Tuesday, June 1, 2010

A Tale of Two Journeys......Ommmmmmmm

Once upon a time, a woman set out on a journey away from all that she had ever known.  It ended up turning into many journeys.  In the last two weeks, there have been two major journeys.  One has included a seventeen-foot U-Haul truck she drove through four states with a cat named Spazz (and was reminded how much hair the feline sheds) and her tweenage daughter.  The other journey included a read through Hermann Hesse's Siddhartha

Here's yet another reminder that cosmic forces are at play.  I just happened to pick up this book around the time I was getting ready to do another move.  It had been on my reading shelf for a few months.  I like to think thematically, so perhaps it was subconscious.  Perhaps it was cosmic.  I prefer to think in this instance...that it was cosmic.

One of the first topics about this book that sticks out in my mind is the last manifestation Siddhartha takes in his many journeys: as a ferryman commuting people across a river.  His words on how the river speaks to the two ferrymen as a source for universal knowledge is beloved to me.  What is most beautiful is the description of the word "om" as related to the river.  For some reason I've read a lot about Eastern spirituality in the last two years, but I've never come across a description like Hesse gives in this book. 

Some people treat events, memories, moments like bookmarks in their lives... a point which signals the beginning or end to some new chapter.  Books are often like that for me.  I can often tell you the book I was reading at a particular moment in my life, or recall a time in my life by what I was reading then.  It will forever be an indelible imprint upon my soul that I finished my return journey back to Colorado and this book at the same time.  Even more distinct in my mind will be the precious occurrence of relishing the last pages on my first hike back in this beautifully colorful state.  What the river has been for Siddhartha, the hiking trail has been for me.  There was an intersection between our two souls, and it was cosmic.

What I am most grateful for in Hesse's work is how much Siddhartha embraces his own path.  He embraces his path each step of the way, regardless of convention, of "coulda-shoulda-woulda's," of familial ties, or the comfortable luxury of wealth.  The conversation that we hear him having with himself over this is liberating, empowering.  Overall, it brings a sweet, blissful, resonant harmony to the eardrum of the soul.  Every leg of his journey has brought him closer to his own empowerment, his own awakening.  Comparisons do not stand.
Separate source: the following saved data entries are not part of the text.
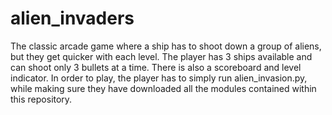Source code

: # alien_invaders
The classic arcade game where a ship has to shoot down a group of aliens, but they get quicker with each level. 
The player has 3 ships available and can shoot only 3 bullets at a time. There is also a scoreboard and level indicator. 
In order to play, the player has to simply run alien_invasion.py, while making sure they have downloaded all the modules
contained within this repository. 
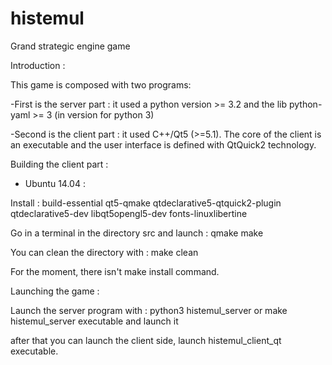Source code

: histemul
========

Grand strategic engine game

Introduction : 

This game is composed with two programs:

-First is the server part : it used a python version >= 3.2 and the lib python-yaml >= 3 (in version for python 3)

-Second is the client part : it used C++/Qt5 (>=5.1). The core of the client is an executable and the user interface is defined with QtQuick2 technology.


Building the client part :

- Ubuntu 14.04 :

Install :
build-essential
qt5-qmake
qtdeclarative5-qtquick2-plugin
qtdeclarative5-dev
libqt5opengl5-dev
fonts-linuxlibertine


Go in a terminal in the directory src and launch :
qmake
make

You can clean the directory with :
make clean

For the moment, there isn't make install command.


Launching the game :


Launch the server program with :
python3 histemul_server
or
make histemul_server executable and launch it


after that you can launch the client side, launch histemul_client_qt executable. 



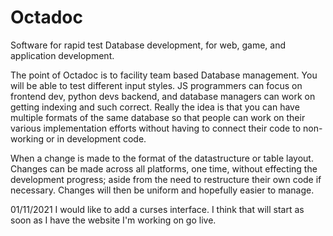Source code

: # Octadoc
Software for rapid test Database development, for web, game, and application development.

The point of Octadoc is to facility team based Database management.  You will be able to test different input styles.
JS programmers can focus on frontend dev, python devs backend, and database managers can work on getting indexing and 
such correct.  Really the idea is that you can have multiple formats of the same database so that people can work
on their various implementation efforts without having to connect their code to non-working or in development code.

When a change is made to the format of the datastructure or table layout.  Changes can be made across all platforms, one
time, without effecting the development progress; aside from the need to restructure their own code if necessary.  Changes 
will then be uniform and hopefully easier to manage.

01/11/2021
I would like to add a curses interface.  I think that will start as soon as I have the website I'm working on go live.
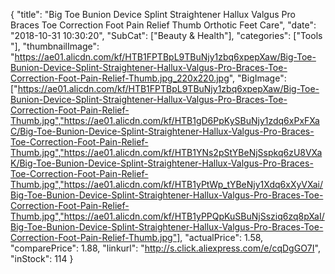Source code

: {
	"title": "Big Toe Bunion Device Splint Straightener Hallux Valgus Pro Braces Toe Correction Foot Pain Relief Thumb Orthotic Feet  Care",
	"date": "2018-10-31 10:30:20",
	"SubCat": ["Beauty & Health"],
	"categories": ["Tools "],
	"thumbnailImage": "https://ae01.alicdn.com/kf/HTB1FPTBpL9TBuNjy1zbq6xpepXaw/Big-Toe-Bunion-Device-Splint-Straightener-Hallux-Valgus-Pro-Braces-Toe-Correction-Foot-Pain-Relief-Thumb.jpg_220x220.jpg",
	"BigImage": ["https://ae01.alicdn.com/kf/HTB1FPTBpL9TBuNjy1zbq6xpepXaw/Big-Toe-Bunion-Device-Splint-Straightener-Hallux-Valgus-Pro-Braces-Toe-Correction-Foot-Pain-Relief-Thumb.jpg","https://ae01.alicdn.com/kf/HTB1gD6PpKySBuNjy1zdq6xPxFXaC/Big-Toe-Bunion-Device-Splint-Straightener-Hallux-Valgus-Pro-Braces-Toe-Correction-Foot-Pain-Relief-Thumb.jpg","https://ae01.alicdn.com/kf/HTB1YNs2pStYBeNjSspkq6zU8VXaK/Big-Toe-Bunion-Device-Splint-Straightener-Hallux-Valgus-Pro-Braces-Toe-Correction-Foot-Pain-Relief-Thumb.jpg","https://ae01.alicdn.com/kf/HTB1yPtWp_tYBeNjy1Xdq6xXyVXai/Big-Toe-Bunion-Device-Splint-Straightener-Hallux-Valgus-Pro-Braces-Toe-Correction-Foot-Pain-Relief-Thumb.jpg","https://ae01.alicdn.com/kf/HTB1yPPQpKuSBuNjSsziq6zq8pXaI/Big-Toe-Bunion-Device-Splint-Straightener-Hallux-Valgus-Pro-Braces-Toe-Correction-Foot-Pain-Relief-Thumb.jpg"],
	"actualPrice": 1.58,
	"comparePrice": 1.88,
	"linkurl": "http://s.click.aliexpress.com/e/cqDgGO7I",
	"inStock": 114
}
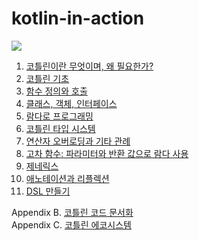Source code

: # kotlin-in-action

![](https://images.manning.com/264/352/resize/book/3/9458a37-9793-4e67-a23f-585da31dff55/Jemerov-Kotlin-HI.png)

1. [코틀린이란 무엇이며, 왜 필요한가?](https://zippy-bobolink-d14.notion.site/1-e2a2dc28a7c0427b8720222261e6b812)
2. [코틀린 기초](https://zippy-bobolink-d14.notion.site/2-f6964f7576e1493c976a72a674bcb023)
3. [함수 정의와 호출](https://www.notion.so/3-6a2eb435e43d4a6493a448cbd040946e)
4. [클래스, 객체, 인터페이스](https://zippy-bobolink-d14.notion.site/4-46629c7ce99d416394d7c7a8fe505d8a)
5. [람다로 프로그래밍](https://zippy-bobolink-d14.notion.site/5-79aa222d06fa467db9b0849df544950d)
6. [코틀린 타입 시스템](https://zippy-bobolink-d14.notion.site/6-69cb8abd3f0b415a8a661289196d442a)
7. [연산자 오버로딩과 기타 관례](https://zippy-bobolink-d14.notion.site/7-38fdeade41604937afadc0c7c603409c)
8. [고차 함수: 파라미터와 반환 값으로 람다 사용](https://zippy-bobolink-d14.notion.site/8-fcb81dd2d32242d68ce9391183e1fffb)
9. [제네릭스](https://zippy-bobolink-d14.notion.site/9-9bd9f691686244fb8ecc91689a433acb)
10. [애노테이션과 리플렉션](https://zippy-bobolink-d14.notion.site/10-9e1cbe65bb654a3eb6d27d3211dca883)
11. [DSL 만들기](https://www.notion.so/11-DSL-bf7f01eafbe7483888ce722aa9d56818?pvs=4)

Appendix B. [코틀린 코드 문서화](https://www.notion.so/B-da6ebf9bd3f144d1b9f9e4dde40cdefb?pvs=4)<br>
Appendix C. [코틀린 에코시스템](https://www.notion.so/C-227177887aac484f8f8e62910c21b784?pvs=4)

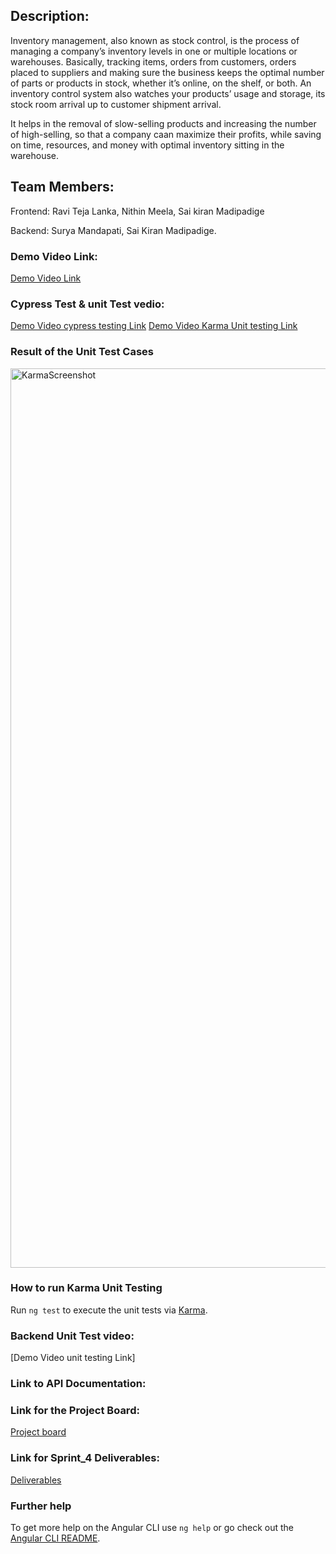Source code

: ## Description:
Inventory management, also known as stock control, is the process of managing a company’s inventory levels in one or multiple locations or warehouses. Basically, tracking items, orders from customers, orders placed to suppliers and making sure the business keeps the optimal number of parts or products in stock, whether it’s online, on the shelf, or both. An inventory control system also watches your products’ usage and storage,  its stock room arrival up to customer shipment arrival.

It helps in the removal of slow-selling products and increasing the number of high-selling, so that a company caan maximize their profits, while saving on time, resources, and money with optimal inventory sitting in the warehouse.



## Team Members:
Frontend: Ravi Teja Lanka, Nithin Meela, Sai kiran Madipadige

Backend: Surya Mandapati, Sai Kiran Madipadige.


### Demo Video Link:
[Demo Video Link](https://youtu.be/Mr3VQCEiDh0)

### Cypress Test & unit Test vedio:
[Demo Video cypress testing Link](https://youtu.be/6PS4V9Guc10)
[Demo Video Karma Unit testing Link](https://youtu.be/EWUQrRcEp4M)

### Result of the Unit Test Cases
<img width="1439" alt="KarmaScreenshot" src="https://user-images.githubusercontent.com/94930984/161365933-b1b74263-e2fa-4d1f-90b1-b26280e48666.png">

### How to run Karma Unit Testing

Run `ng test` to execute the unit tests via [Karma](https://karma-runner.github.io).

### Backend Unit Test video:
[Demo Video unit testing Link]

### Link to API Documentation:


### Link for the Project Board:
[Project board](https://github.com/Raviteja7Lanka/Inventory_Management_SE_Project)

### Link for Sprint_4 Deliverables:
[Deliverables](https://github.com/Raviteja7Lanka/Inventory_Management_SE_Project/projects/4)

### Further help

To get more help on the Angular CLI use `ng help` or go check out the [Angular CLI README](https://github.com/angular/angular-cli/blob/master/README.md).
What tickles me is one comment made throughout the book.  It is probably one of the main underlying premises of the piece.  It is the premise that enlightenment cannot be taught and wisdom cannot be imparted through instruction.  On the one hand you can see this premise in action by looking at Siddhartha himself; he found empowerment through living, not by following.  The other hand is, well, this book.  I believe a person could find enlightenment by dancing their eyes within these pages.  A debate could take place here.  But I feel too peaceful now upon reading this book to start one.
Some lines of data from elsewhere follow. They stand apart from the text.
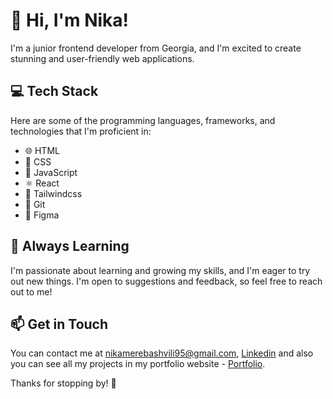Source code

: # 👋 Hi, I'm Nika!

I'm a junior frontend developer from Georgia, and I'm excited to create stunning and user-friendly web applications.

## 💻 Tech Stack

Here are some of the programming languages, frameworks, and technologies that I'm proficient in:

-   🌐 HTML
-   🎨 CSS
-   🚀 JavaScript
-   ⚛️ React
-   🎉 Tailwindcss
-   🐙 Git
-   🎨 Figma

## 🌱 Always Learning

I'm passionate about learning and growing my skills, and I'm eager to try out new things. I'm open to suggestions and feedback, so feel free to reach out to me!

## 📫 Get in Touch

You can contact me at nikamerebashvili95@gmail.com,  [Linkedin](https://www.linkedin.com/in/nikamerebashvili) and also you can see all my projects in my portfolio website -  [Portfolio](https://nikamerebashvili95.github.io/portfolio-website/).

Thanks for stopping by! 🤗
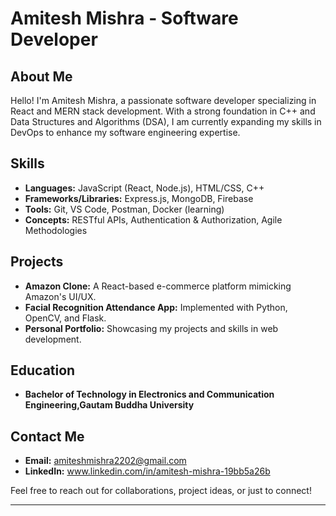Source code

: 
# Amitesh Mishra - Software Developer

## About Me

Hello! I'm Amitesh Mishra, a passionate software developer specializing in React and MERN stack development. With a strong foundation in C++ and Data Structures and Algorithms (DSA), I am currently expanding my skills in DevOps to enhance my software engineering expertise.

## Skills

- **Languages:** JavaScript (React, Node.js), HTML/CSS, C++
- **Frameworks/Libraries:** Express.js, MongoDB, Firebase
- **Tools:** Git, VS Code, Postman, Docker (learning)
- **Concepts:** RESTful APIs, Authentication & Authorization, Agile Methodologies

## Projects

- **Amazon Clone:** A React-based e-commerce platform mimicking Amazon's UI/UX.
- **Facial Recognition Attendance App:** Implemented with Python, OpenCV, and Flask.
- **Personal Portfolio:** Showcasing my projects and skills in web development.

## Education

- **Bachelor of Technology in Electronics and Communication Engineering,Gautam Buddha University**

## Contact Me

- **Email:** amiteshmishra2202@gmail.com
-  **LinkedIn:** www.linkedin.com/in/amitesh-mishra-19bb5a26b

Feel free to reach out for collaborations, project ideas, or just to connect!

--- 
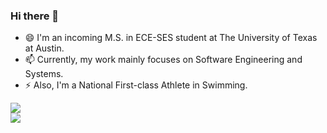 ### Hi there 👋
- 😄 I'm an incoming M.S. in ECE-SES student at The University of Texas at Austin.
- 📫 Currently, my work mainly focuses on Software Engineering and Systems.
- ⚡ Also, I'm a National First-class Athlete in Swimming.
<!--
**sty-hhh/sty-hhh** is a ✨ _special_ ✨ repository because its `README.md` (this file) appears on your GitHub profile.

[![FishGod's github stats](https://github-readme-stats.vercel.app/api?username=sty-hhh&show_icons=true&hide_border=true&text_color=0f0&icon_color=fff&bg_color=000 "![FishGod's github stats")](https://github.com/sty-hhh/sty-hhh)

[![Most used languages](https://github-readme-stats.vercel.app/api/top-langs/?username=sty-hhh&hide_border=true&layout=compact&langs_count=6&text_color=000&icon_color=fff&bg_color=eef "![Most used languages")](https://github.com/sty-hhh/sty-hhh)


Here are some ideas to get you started:

- 😄 I’m Tianyu Shi, a senior undergraduate student at Sun Yat-sen University.
- 📫 Currently, my research interest mainly focuses on Natural Language Processing.
- ⚡ Also, I'm a national first-class athlete in Swimming.
-->

<div><img src="https://media.giphy.com/media/iIqmM5tTjmpOB9mpbn/giphy.gif" /></div>

<div><img src="https://visitor-badge.glitch.me/badge?page_id=sty-hhh" /> </div>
If there were any debate in me at all after reading this book, it might be from leftover fuel ignited from reading Well-Behaved Women Seldom Make History.  Well, I'll stop.  I take that back.  I'd never want to blame a book for my feelings.  However, there was a point in which the courtesan, Kamala, departs from her life with Siddhartha's son to find the Buddha.  She does not make it.  Here is the one woman seeking enlightenment, and she dies from a particular wound.  I think I will stop fussing here and recall my joy in reading Elizabeth Gilbert's Eat Pray Love, and return to the water that was half-full in my soul upon reading this book...

Anyhow, another precious nugget in this book is the discussion of love after enlightenment.  Loving others after truly being able to see their natures, even if they are not enlightened themselves, is descriptively measured out with celestial aplomb.  Here is Mother Theresa.  Here is Thich Nhat Hanh.  Here is Gandhi.  Here is Jesus.  Here is Hafiz.  Here is the manifestation of spirit telling humans there is a source within us capable of rendering us harmless to any other, and fills us up so full.
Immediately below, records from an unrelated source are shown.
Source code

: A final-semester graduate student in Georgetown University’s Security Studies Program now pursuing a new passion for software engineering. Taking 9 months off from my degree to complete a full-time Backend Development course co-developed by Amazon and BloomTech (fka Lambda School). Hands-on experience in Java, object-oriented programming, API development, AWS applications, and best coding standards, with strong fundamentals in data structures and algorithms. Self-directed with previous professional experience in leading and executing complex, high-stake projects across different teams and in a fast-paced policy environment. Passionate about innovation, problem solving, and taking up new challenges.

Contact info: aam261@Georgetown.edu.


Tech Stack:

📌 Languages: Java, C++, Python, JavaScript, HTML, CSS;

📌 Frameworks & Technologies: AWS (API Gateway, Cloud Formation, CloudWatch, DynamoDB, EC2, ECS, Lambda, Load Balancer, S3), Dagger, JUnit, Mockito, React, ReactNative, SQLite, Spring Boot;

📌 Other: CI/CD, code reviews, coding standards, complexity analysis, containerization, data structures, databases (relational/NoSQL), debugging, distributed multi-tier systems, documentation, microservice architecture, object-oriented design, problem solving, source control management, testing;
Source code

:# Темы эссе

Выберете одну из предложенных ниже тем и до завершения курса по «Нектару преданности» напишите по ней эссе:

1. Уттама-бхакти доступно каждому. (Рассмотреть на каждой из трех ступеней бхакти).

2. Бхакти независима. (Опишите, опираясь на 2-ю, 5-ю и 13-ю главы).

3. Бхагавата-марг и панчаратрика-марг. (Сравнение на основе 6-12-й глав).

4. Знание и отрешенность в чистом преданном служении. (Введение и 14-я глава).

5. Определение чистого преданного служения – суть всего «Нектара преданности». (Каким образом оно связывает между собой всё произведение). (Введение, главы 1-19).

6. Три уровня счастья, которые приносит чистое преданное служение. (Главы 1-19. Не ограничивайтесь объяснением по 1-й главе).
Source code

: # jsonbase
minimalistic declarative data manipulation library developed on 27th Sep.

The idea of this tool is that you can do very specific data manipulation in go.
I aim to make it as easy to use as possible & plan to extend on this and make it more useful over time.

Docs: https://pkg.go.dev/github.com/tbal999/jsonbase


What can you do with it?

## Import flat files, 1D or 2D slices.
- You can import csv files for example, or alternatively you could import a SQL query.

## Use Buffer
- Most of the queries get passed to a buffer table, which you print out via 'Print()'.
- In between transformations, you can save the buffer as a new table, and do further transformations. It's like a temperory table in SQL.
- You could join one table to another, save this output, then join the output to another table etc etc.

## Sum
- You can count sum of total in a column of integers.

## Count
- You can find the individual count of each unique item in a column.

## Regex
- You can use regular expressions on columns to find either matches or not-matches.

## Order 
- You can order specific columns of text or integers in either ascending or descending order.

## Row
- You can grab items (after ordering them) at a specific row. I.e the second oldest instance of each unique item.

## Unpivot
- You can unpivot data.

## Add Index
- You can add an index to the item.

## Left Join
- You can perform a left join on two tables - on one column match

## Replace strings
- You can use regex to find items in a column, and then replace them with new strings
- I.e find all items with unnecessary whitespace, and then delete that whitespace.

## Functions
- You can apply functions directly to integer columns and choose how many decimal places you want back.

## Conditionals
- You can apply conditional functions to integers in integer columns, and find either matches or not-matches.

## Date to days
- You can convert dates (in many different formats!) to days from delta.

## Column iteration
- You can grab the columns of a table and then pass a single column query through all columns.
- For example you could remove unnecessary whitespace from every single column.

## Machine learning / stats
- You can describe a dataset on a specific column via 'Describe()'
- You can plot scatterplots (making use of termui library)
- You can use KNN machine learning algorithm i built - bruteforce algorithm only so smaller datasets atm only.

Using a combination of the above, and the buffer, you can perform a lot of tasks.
Oh yeah, and enlightenment with a kiss?  Nice.

Lastly, I will end at the preface.  There is a commentary within these pages about how Hesse grew up within a missionary's family and he spent some time in India.  Somewhere also there is a point made that one remarkable thing about his work is that with it he's become a reverse missionary.  He brought to the West, the East.  He was the ferryman.  I love him for this.  I think he heard the river quite well.  I hope I can hear the wind as well as he can hear the water.  Om.